Pencarian Obat Malaria Baru
Menurut Yuli, penemuan dan pengembangan obat antimalaria baru masih dilakukan secara intensif di seluruh dunia.
Pengembangan obat baru untuk antimalaria dilakukan melalui eksplorasi senyawa antimalaria dan tanaman obat yang secara empiris digunakan secara tradisional untuk pengobatan malaria.
Menurut hasil penelusuran pustaka sejak 1996 hingga 2019, telah dilakukan skrining pada 652 spesies tumbuhan dari 146 famili untuk uji aktivitas antimalaria. Ditemukan 134 senyawa antimalaria dari 39 spesies, 2 formula herbal dan 4 jenis hewan.
“Sebagian juga ada kandidat senyawa yang berasal dari produk hewani. Ada empat jenis hewan yang dilaporkan memiliki aktivitas sebagai antimalaria."
Advertisement
Teliti Tumbuhan Johar sebagai Obat Malaria
Yuli pun melakukan penelitian soal khasiat tumbuhan johar (Cassia siamea) sebagai obat malaria. Penelitian terhadap tumbuhan johar dilakukan berdasarkan pengetahuan empiris masyarakat.
“Johar ini sejak zaman dulu kala di pustaka-pustaka pun disebutkan, daun johar digunakan untuk pengobatan malaria. Jadi, ini basisnya adalah informasi empiris atau informasi etnomedisin.”
Selain digunakan secara empiris untuk mengobati malaria, daun johar juga digunakan untuk berbagai keluhan kesehatan. Seperti penyakit kuning, hepatitis, darah kotor, dan cacingan.
Daun johar juga termasuk sebagai salah satu bahan baku obat herbal yang dikembangkan di Thailand untuk antidepresan atau antiinsomnia.
Diteliti Sejak 1990
Sejak 1990-an, telah dilakukan riset secara intensif terhadap daun johar. Penelitian dilakukan di Pusat Penelitian Farmasi di Badan Litbang Kesehatan.
“Penelitian itu mulai dari pengembangan standarisasi ekstrak sampai uji klinik fase satu. Untuk mengevaluasi terkait aspek keamanan bagi manusia dan bekerja sama dengan Universitas Airlangga.”
Johar ini termasuk tanaman yang mudah tumbuh hampir di semua provinsi di Indonesia umumnya sebagai peneduh dan sebagai tanaman penghijauan kembali atau reboisasi.
“Salah satu keunikan dan kelebihan dari tanaman ini adalah tahan kekeringan. Tanaman ini disebut asli dari India dan Indonesia. Di literatur awal tumbuhan ini hanya ditemukan di Sumatera maupun Jawa, tapi sekarang bisa ditemukan hampir di seluruh provinsi di Indonesia mulai Sabang sampai Merauke,” jelas Yuli.
Bagian yang digunakan untuk obat adalah daun, bagian yang selalu bisa beregenerasi secara cepat.
“Sehingga kalau ini dikembangkan jadi kandidat obat maupun kandidat herbal baru, maka ini tidak mengancam kepunahan atau pengurangan populasinya di alam secara cepat.”
Dari penelitian yang dilakukan, Yuli menyimpulkan bahwa daun johar memiliki potensi untuk dikembangkan sebagai obat malaria meski masih jauh dan risetnya perlu banyak evaluasi.

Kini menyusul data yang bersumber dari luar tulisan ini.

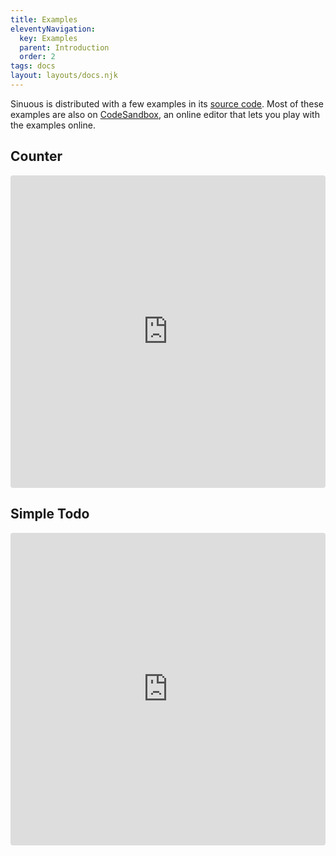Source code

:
```yaml
---
title: Examples
eleventyNavigation:
  key: Examples
  parent: Introduction
  order: 2
tags: docs
layout: layouts/docs.njk
---
```


Sinuous is distributed with a few examples in its [source code](https://github.com/luwes/sinuous-site/tree/main/content/examples). Most of these examples are also on [CodeSandbox](https://codesandbox.io/), an online editor that lets you play with the examples online.

## Counter

<iframe src="https://codesandbox.io/embed/sinuous-counter-z6k71?fontsize=14" title="sinuous-counter" allow="geolocation; microphone; camera; midi; vr; accelerometer; gyroscope; payment; ambient-light-sensor; encrypted-media" style="width:100%; height:500px; border:0; border-radius: 4px; overflow:hidden;" sandbox="allow-modals allow-forms allow-popups allow-scripts allow-same-origin"></iframe>

## Simple Todo

<iframe src="https://codesandbox.io/embed/sinuous-counter-ynd61?fontsize=14" title="sinuous-simple-todo" allow="geolocation; microphone; camera; midi; vr; accelerometer; gyroscope; payment; ambient-light-sensor; encrypted-media" style="width:100%; height:500px; border:0; border-radius: 4px; overflow:hidden;" sandbox="allow-modals allow-forms allow-popups allow-scripts allow-same-origin"></iframe>
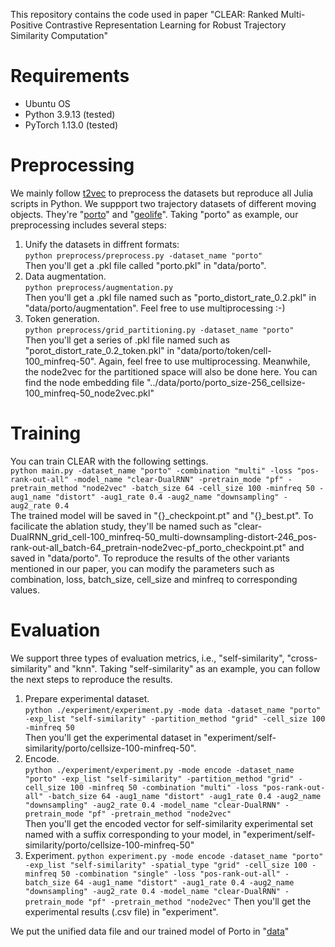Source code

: This repository contains the code used in paper "CLEAR: Ranked Multi-Positive Contrastive Representation Learning for Robust Trajectory Similarity Computation"
# Requirements
- Ubuntu OS
- Python 3.9.13 (tested)
- PyTorch 1.13.0 (tested)

 # Preprocessing
 We mainly follow [t2vec](https://github.com/boathit/t2vec#readme) to preprocess the datasets but reproduce all Julia scripts in Python.
 We suppport two trajectory datasets of different moving objects. They're "[porto](https://www.kaggle.com/c/pkdd-15-predict-taxi-service-trajectory-i)" and "[geolife](https://www.microsoft.com/en-us/research/publication/geolife-gps-trajectory-dataset-user-guide/)". Taking "porto" as example, our preprocessing includes several steps:
 1. Unify the datasets in diffrent formats:  
    ```python preprocess/preprocess.py -dataset_name "porto"```  
    Then you'll get a .pkl file called "porto.pkl" in "data/porto".  
 2. Data augmentation.  
    ```python preprocess/augmentation.py```  
    Then you'll get a .pkl file named such as "porto_distort_rate_0.2.pkl" in "data/porto/augmentation". Feel free to use multiprocessing :-)
3. Token generation.  
   ```python preprocess/grid_partitioning.py -dataset_name "porto"```  
   Then you'll get a series of .pkl file named such as "porot_distort_rate_0.2_token.pkl" in "data/porto/token/cell-100_minfreq-50". Again, feel free to use multiprocessing. Meanwhile, the node2vec for the partitioned space will also be done here. You can find the node embedding file "../data/porto/porto_size-256_cellsize-100_minfreq-50_node2vec.pkl"

# Training
You can train CLEAR with the following settings.   
```python main.py -dataset_name "porto" -combination "multi" -loss "pos-rank-out-all" -model_name "clear-DualRNN" -pretrain_mode "pf" -pretrain_method "node2vec" -batch_size 64 -cell_size 100 -minfreq 50 -aug1_name "distort" -aug1_rate 0.4 -aug2_name "downsampling" -aug2_rate 0.4```  
The trained model will be saved in "{}_checkpoint.pt" and "{}_best.pt". To facilicate the ablation study, they'll be named such as "clear-DualRNN_grid_cell-100_minfreq-50_multi-downsampling-distort-246_pos-rank-out-all_batch-64_pretrain-node2vec-pf_porto_checkpoint.pt" and saved in "data/porto". To reproduce the results of the other variants mentioned in our paper, you can modify the parameters such as combination, loss, batch_size, cell_size and minfreq to corresponding values.  

# Evaluation
We support three types of evaluation metrics, i.e., "self-similarity", "cross-similarity" and "knn". Taking "self-similarity" as an example, you can follow the next steps to reproduce the results.  
1. Prepare experimental dataset.  
   ```python ./experiment/experiment.py -mode data -dataset_name "porto" -exp_list "self-similarity" -partition_method "grid" -cell_size 100 -minfreq 50```  
   Then you'll get the experimental dataset in "experiment/self-similarity/porto/cellsize-100-minfreq-50".  
2. Encode.  
   ```python ./experiment/experiment.py -mode encode -dataset_name "porto" -exp_list "self-similarity" -partition_method "grid" -cell_size 100 -minfreq 50 -combination "multi" -loss "pos-rank-out-all" -batch_size 64 -aug1_name "distort" -aug1_rate 0.4 -aug2_name "downsampling" -aug2_rate 0.4 -model_name "clear-DualRNN" -pretrain_mode "pf" -pretrain_method "node2vec"```  
   Then you'll get the encoded vector for self-similarity experimental set named with a suffix corresponding to your model, in "experiment/self-similarity/porto/cellsize-100-minfreq-50"
3. Experiment.
   ```python experiment.py -mode encode -dataset_name "porto" -exp_list "self-similarity" -spatial_type "grid" -cell_size 100 -minfreq 50 -combination "single" -loss "pos-rank-out-all" -batch_size 64 -aug1_name "distort" -aug1_rate 0.4 -aug2_name "downsampling" -aug2_rate 0.4 -model_name "clear-DualRNN" -pretrain_mode "pf" -pretrain_method "node2vec"```
   Then you'll get the experimental results (.csv file) in "experiment".

We put the unified data file and our trained model of Porto in "[data](https://drive.google.com/drive/folders/1NQcEWW661PuMj3ytMPA-oAywBRgPsNHx?usp=drive_link)"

“Kita bisa menyimpulkan bahwa johar memiliki potensi untuk dikembangkan sebagai bahan baku obat malaria meskipun ini masih jauh. Jadi, riset-riset ini perlu banyak evaluasi dan riset tambahan yang membuktikan secara in vivo dan klinis bisa setara dengan obat malaria golden standard,” tutup Yuli.